=== AVAILABLE RECORDS ===

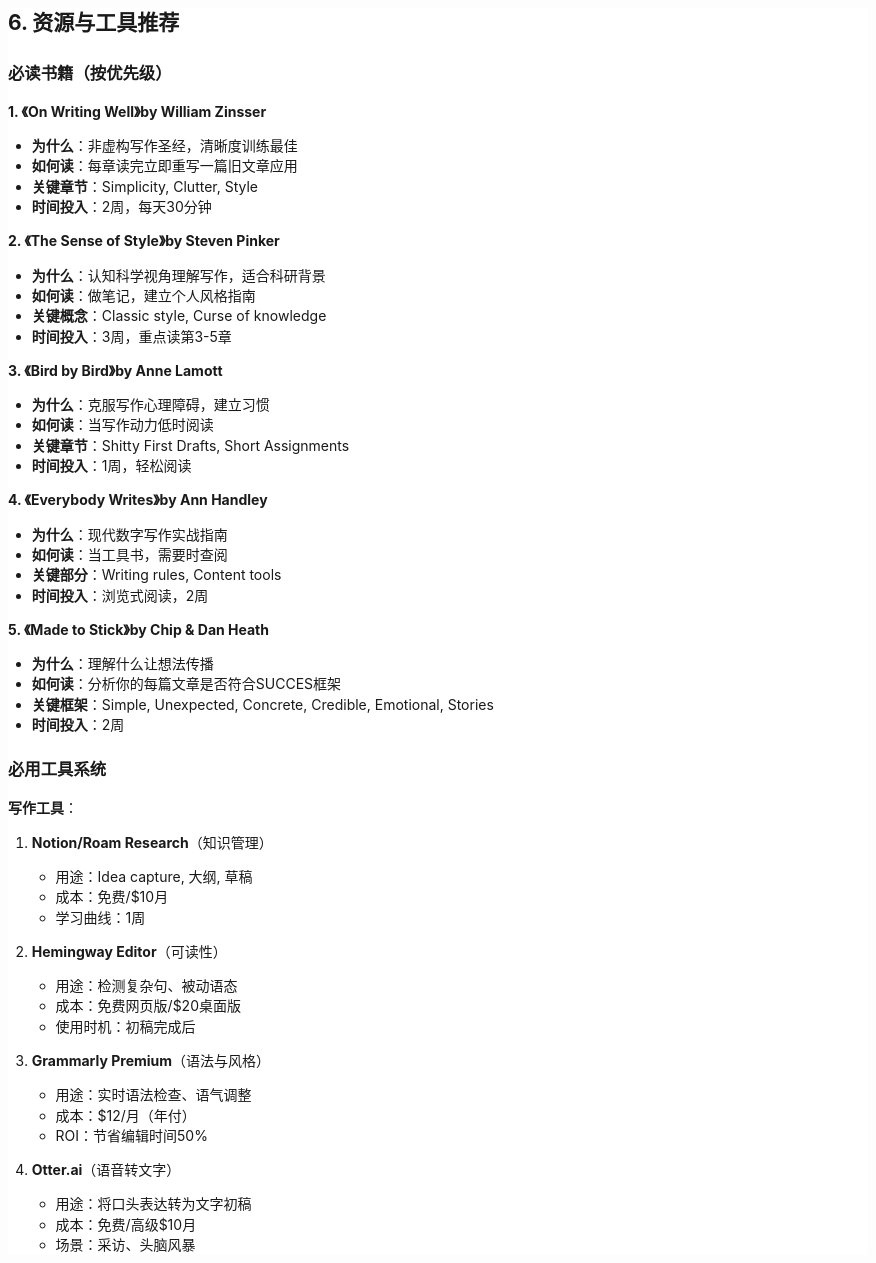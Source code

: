 
## 6. 资源与工具推荐

### 必读书籍（按优先级）

**1. 《On Writing Well》by William Zinsser**
- **为什么**：非虚构写作圣经，清晰度训练最佳
- **如何读**：每章读完立即重写一篇旧文章应用
- **关键章节**：Simplicity, Clutter, Style
- **时间投入**：2周，每天30分钟

**2. 《The Sense of Style》by Steven Pinker**
- **为什么**：认知科学视角理解写作，适合科研背景
- **如何读**：做笔记，建立个人风格指南
- **关键概念**：Classic style, Curse of knowledge
- **时间投入**：3周，重点读第3-5章

**3. 《Bird by Bird》by Anne Lamott**
- **为什么**：克服写作心理障碍，建立习惯
- **如何读**：当写作动力低时阅读
- **关键章节**：Shitty First Drafts, Short Assignments
- **时间投入**：1周，轻松阅读

**4. 《Everybody Writes》by Ann Handley**
- **为什么**：现代数字写作实战指南
- **如何读**：当工具书，需要时查阅
- **关键部分**：Writing rules, Content tools
- **时间投入**：浏览式阅读，2周

**5. 《Made to Stick》by Chip & Dan Heath**
- **为什么**：理解什么让想法传播
- **如何读**：分析你的每篇文章是否符合SUCCES框架
- **关键框架**：Simple, Unexpected, Concrete, Credible, Emotional, Stories
- **时间投入**：2周

### 必用工具系统

**写作工具**：
1. **Notion/Roam Research**（知识管理）
   - 用途：Idea capture, 大纲, 草稿
   - 成本：免费/$10月
   - 学习曲线：1周

2. **Hemingway Editor**（可读性）
   - 用途：检测复杂句、被动语态
   - 成本：免费网页版/$20桌面版
   - 使用时机：初稿完成后

3. **Grammarly Premium**（语法与风格）
   - 用途：实时语法检查、语气调整
   - 成本：$12/月（年付）
   - ROI：节省编辑时间50%

4. **Otter.ai**（语音转文字）
   - 用途：将口头表达转为文字初稿
   - 成本：免费/高级$10月
   - 场景：采访、头脑风暴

===

WORK ITEM:
Transcribe all of the records exactly, without reproducing their pictures.

SOLUTION BELOW:
Source code

: 
## 6. 资源与工具推荐

### 必读书籍（按优先级）

**1. 《On Writing Well》by William Zinsser**
- **为什么**：非虚构写作圣经，清晰度训练最佳
- **如何读**：每章读完立即重写一篇旧文章应用
- **关键章节**：Simplicity, Clutter, Style
- **时间投入**：2周，每天30分钟

**2. 《The Sense of Style》by Steven Pinker**
- **为什么**：认知科学视角理解写作，适合科研背景
- **如何读**：做笔记，建立个人风格指南
- **关键概念**：Classic style, Curse of knowledge
- **时间投入**：3周，重点读第3-5章

**3. 《Bird by Bird》by Anne Lamott**
- **为什么**：克服写作心理障碍，建立习惯
- **如何读**：当写作动力低时阅读
- **关键章节**：Shitty First Drafts, Short Assignments
- **时间投入**：1周，轻松阅读

**4. 《Everybody Writes》by Ann Handley**
- **为什么**：现代数字写作实战指南
- **如何读**：当工具书，需要时查阅
- **关键部分**：Writing rules, Content tools
- **时间投入**：浏览式阅读，2周

**5. 《Made to Stick》by Chip & Dan Heath**
- **为什么**：理解什么让想法传播
- **如何读**：分析你的每篇文章是否符合SUCCES框架
- **关键框架**：Simple, Unexpected, Concrete, Credible, Emotional, Stories
- **时间投入**：2周

### 必用工具系统

**写作工具**：
1. **Notion/Roam Research**（知识管理）
   - 用途：Idea capture, 大纲, 草稿
   - 成本：免费/$10月
   - 学习曲线：1周

2. **Hemingway Editor**（可读性）
   - 用途：检测复杂句、被动语态
   - 成本：免费网页版/$20桌面版
   - 使用时机：初稿完成后

3. **Grammarly Premium**（语法与风格）
   - 用途：实时语法检查、语气调整
   - 成本：$12/月（年付）
   - ROI：节省编辑时间50%

4. **Otter.ai**（语音转文字）
   - 用途：将口头表达转为文字初稿
   - 成本：免费/高级$10月
   - 场景：采访、头脑风暴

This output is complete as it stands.